From the US, we have the Fed’s favoured gauge of inflation coming up later. Federal Reserve Chairman Jerome Powell cautioned last week that a robust US economy might justify keeping rates at their current levels for an extended period as necessary, emphasising that inflation had exhibited a lack of progress towards their objectives. While headline GDP came in weaker on Thursday, the GDP deflator raised inflation alarm bells, keeping the USD/JPY supported. Now if core PCE also exceeds expectations, this will mean elevated interest rates are likely for longer in the US.

 

It is expected to print another strong 0.3% month-over-month reading at 13:30 BST. Today’s other data highlights include Personal Spending and Income, and revised UoM surveys on Consumer Sentiment and Inflation Expectations.

 

So, unless we see a sharp downturn in US data, the USD/JPY could remain supported on the dips until something changes fundamentally.  But after a strong US CPI print and mostly stronger hard data, the Fed will definitely be hoping for a weaker print on the PCE measure of inflation.

 

 

But can the US dollar fall against other currencies?

 

Well, we have seen a bit of de-escalation in the Middle East conflict between Iran and Israel, while the improvement in Eurozone data has started to positively impact the single currency.
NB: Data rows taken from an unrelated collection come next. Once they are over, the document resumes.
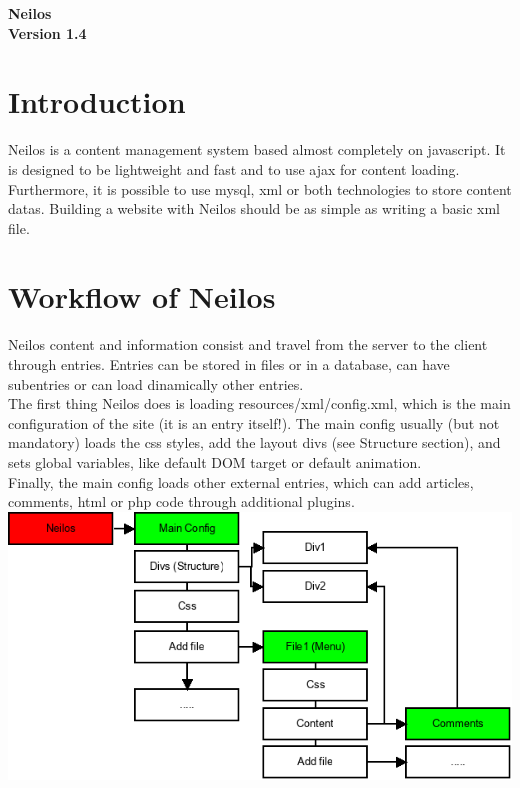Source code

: \documentclass[a4paper,12pt]{article}
\begin{document}
\begin{center}
 \huge \bfseries {Neilos}\\
 \normalfont \normalsize Version 1.4
\\[0.5cm]
\end{center}
\tableofcontents
\newpage
\section{Introduction}
Neilos is a content management system based almost completely on javascript. It is designed to be lightweight and fast and to use ajax for content loading. Furthermore, it is possible to use mysql, xml or both technologies to store content datas. Building a website with Neilos should be as simple as writing a basic xml file.
\section{Workflow of Neilos}
Neilos content and information consist and travel from the server to the client through entries. Entries can be stored in files or in a database, can have subentries or can load dinamically other entries.\\
The first thing Neilos does is loading resources/xml/config.xml, which is the main configuration of the site (it is an entry itself!). The main config usually (but not mandatory) loads the css styles, add the layout divs (see Structure section), and sets global variables, like default DOM target or default animation. \\
Finally, the main config loads other external entries, which can add articles, comments, html or php code through additional plugins.\\
\includegraphics[scale=0.7]{Diagramma_neilos.png} \\
\end{document}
The positive risk appetite as has been observed in the equities space, has helped to fuel a recovery in the more risk-sensitive currencies like the commodity dollars.

 

What’s more, most of the hawkish repricing of US interest rates are already priced in, which raises questions about the true influence of today’s PCE inflation data. Given that it tends to exhibit less volatility compared to headline CPI figures and market sentiment leaning towards minimal rate adjustments already, a bullish surprise might not wield as much impact as a downside surprise. A potential weaker reading could prompt those bullish on the dollar to find a convenient reason to exit their trades.

 

 

USD/JPY analysis: plenty of US macro highlights in coming week

 

The week ahead is actioned packed, with top tier data from the US.

 

FOMC policy decision

Wednesday, May 1

19:00 BST

 

Even before the hawkish repricing of US interest rates in the last few weeks, virtually no one was expecting a rate cut in May. So, the key focus in this meeting will be about how the Fed is assessing the direction of prices and employment. Previously Powell and co had dismissed the hotter inflation data in the first months of the year, but recently the rhetoric has changed, and we have seen a corresponding rally in US dollar. The market is now expecting a more hawkish-leaning FOMC meeting. But any inclination towards a rate cut before the end of the summer would now provide a dovish surprise.

 

US non-farm payrolls report

Friday, May 3

13:30 BST

 

Recent robust growth data and persistently high inflation figures have tempered expectations of rate cuts in 2024. But while hard data has been strong, we have seen soft survey-based figures, pointing to weakness. It is also possible that the extent of hawkish repricing may already be priced in. Therefore, any signs of weakness in US employment or wages data could alleviate concerns about the Fed's capacity to lower rates, leading to a sell-off in the dollar and fresh rally in gold.

 

 

US ISM services PMI

Friday, May 3

13:30 BST

 

The S&P Global PMI data released last week showed US business activity increased at a sharply slower pace April amid signs of weaker demand. Its services PMI showed the weakest reading in 5 months as orders fell in both the manufacturing and services sectors and companies responded by scaling back employment. If this is anything to go by then the closely watched ISM survey could disappoint expectations and potentially lead to another dovish repricing of Fed interest rates.